The major change in the law is an increase in contribution rates for state and local governments, to be phased in after July 1, 2006. For state agencies the rates will increase from 10 percent of compensation to 16 percent after July 1, 2011. For local governments, employer and employee contribution rates will increase from 13.5 percent to 19.5 percent after June 30, 2012.
Also, non-elected OPERS members may elect to increase their retirement benefit for subsequent credited years of service, from the present 2 percent to 2.5 percent of their final average salary. To do so, an employee must raise his/her contribution to the pension system by 2.91 percent annually.
OPERS is a pension system that covers approximately 70,000 active and retired workers plus former but vested employees, and their beneficiaries (spouses and children).
-- House Bill 1712 specifies that the value of investment in property used by an oil refinery for the desulphurization of gasoline or diesel fuel is to be excluded from the capitalization used in the determination of fair market value, if the property would qualify as exempt under the five-year manufacturing ad valorem tax exemption.
-- House Bill 1474 clarifies a gray area of state law regarding ad valorem tax exemptions for property in Oklahoma owned by a non-profit, charitable organization based in another state.
In 2003 the Oklahoma Legislature approved 486 bills and joint resolutions: 230 House bills and 253 Senate bills, plus one House Joint Resolution and two Senate Joint Resolutions (including SJR 21, which prohibits smoking in most indoor workplaces).

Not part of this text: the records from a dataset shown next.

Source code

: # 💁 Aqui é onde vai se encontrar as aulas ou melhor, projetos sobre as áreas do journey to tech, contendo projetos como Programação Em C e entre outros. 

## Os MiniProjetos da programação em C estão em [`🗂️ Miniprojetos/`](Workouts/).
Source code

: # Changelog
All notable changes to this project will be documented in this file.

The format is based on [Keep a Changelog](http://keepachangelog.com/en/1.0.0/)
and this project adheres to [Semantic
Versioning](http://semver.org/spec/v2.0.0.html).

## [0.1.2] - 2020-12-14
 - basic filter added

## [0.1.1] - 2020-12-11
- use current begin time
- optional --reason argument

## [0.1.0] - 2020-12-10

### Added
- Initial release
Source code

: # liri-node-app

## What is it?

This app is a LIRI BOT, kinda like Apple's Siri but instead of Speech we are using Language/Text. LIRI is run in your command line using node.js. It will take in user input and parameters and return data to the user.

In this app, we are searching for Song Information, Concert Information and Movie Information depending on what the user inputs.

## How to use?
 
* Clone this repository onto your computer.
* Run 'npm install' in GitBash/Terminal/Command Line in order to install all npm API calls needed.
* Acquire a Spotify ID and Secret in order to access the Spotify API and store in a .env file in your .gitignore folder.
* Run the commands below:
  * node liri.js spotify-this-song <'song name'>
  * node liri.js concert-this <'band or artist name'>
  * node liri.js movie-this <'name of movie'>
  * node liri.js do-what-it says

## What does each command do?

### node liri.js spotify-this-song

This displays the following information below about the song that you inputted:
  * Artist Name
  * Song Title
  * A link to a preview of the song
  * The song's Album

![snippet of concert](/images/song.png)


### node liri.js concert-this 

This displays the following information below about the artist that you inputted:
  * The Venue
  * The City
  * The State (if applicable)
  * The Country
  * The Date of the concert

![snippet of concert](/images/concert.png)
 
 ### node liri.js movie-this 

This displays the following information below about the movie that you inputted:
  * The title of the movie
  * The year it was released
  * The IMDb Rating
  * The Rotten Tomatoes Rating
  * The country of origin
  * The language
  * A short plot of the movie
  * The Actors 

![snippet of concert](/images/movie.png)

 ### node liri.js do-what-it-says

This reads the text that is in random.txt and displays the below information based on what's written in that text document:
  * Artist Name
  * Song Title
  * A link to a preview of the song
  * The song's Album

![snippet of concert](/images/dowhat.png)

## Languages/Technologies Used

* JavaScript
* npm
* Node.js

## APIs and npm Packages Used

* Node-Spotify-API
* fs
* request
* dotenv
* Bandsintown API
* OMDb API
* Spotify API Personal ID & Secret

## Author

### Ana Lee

Almost all of those measures have been implemented. However, two of the Senate bills and one section of a House bill do not go into effect until July 1, 2004.
* Senate Bill 423 will require an applicant for a driver's license to submit to digital fingerprint scanning in an effort to deter identify theft. Principal authors of the proposal were Sen. Robert M. Kerr, D-Altus, and Rep. Bill Paulk, D-Oklahoma City.
* In Senate Bill 724, Oklahoma will adopt the Uniform Securities Act.
* One section in House Bill 1356 authorizes a tax credit for donations to an independent biomedical research institute. That provision limits the tax credit to $1,000 per taxpayer, and caps the credit at a cumulative total of $2 million per calendar year.